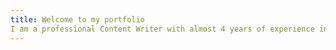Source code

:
 ```yaml
---
title: Welcome to my portfolio
I am a professional Content Writer with almost 4 years of experience in creating SEO, technical, copywriting, white papers, leadership pieces and creative content. What my CV won't tell you is that I am extremely dedicated towards my work, highly organised, have bagged many appreciations for my ever-improving performance and possess an invincible zeal to learn and write. With writing as my passion, I strive to take on new challenges and broaden my skillset while delivering my best work towards organisational growth.
---
```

## What you should do
Pictures aside, reproduce all of the data exactly.

## Result for this task
Source code

:
 ```yaml
---
title: Welcome to my portfolio
I am a professional Content Writer with almost 4 years of experience in creating SEO, technical, copywriting, white papers, leadership pieces and creative content. What my CV won't tell you is that I am extremely dedicated towards my work, highly organised, have bagged many appreciations for my ever-improving performance and possess an invincible zeal to learn and write. With writing as my passion, I strive to take on new challenges and broaden my skillset while delivering my best work towards organisational growth.
---
```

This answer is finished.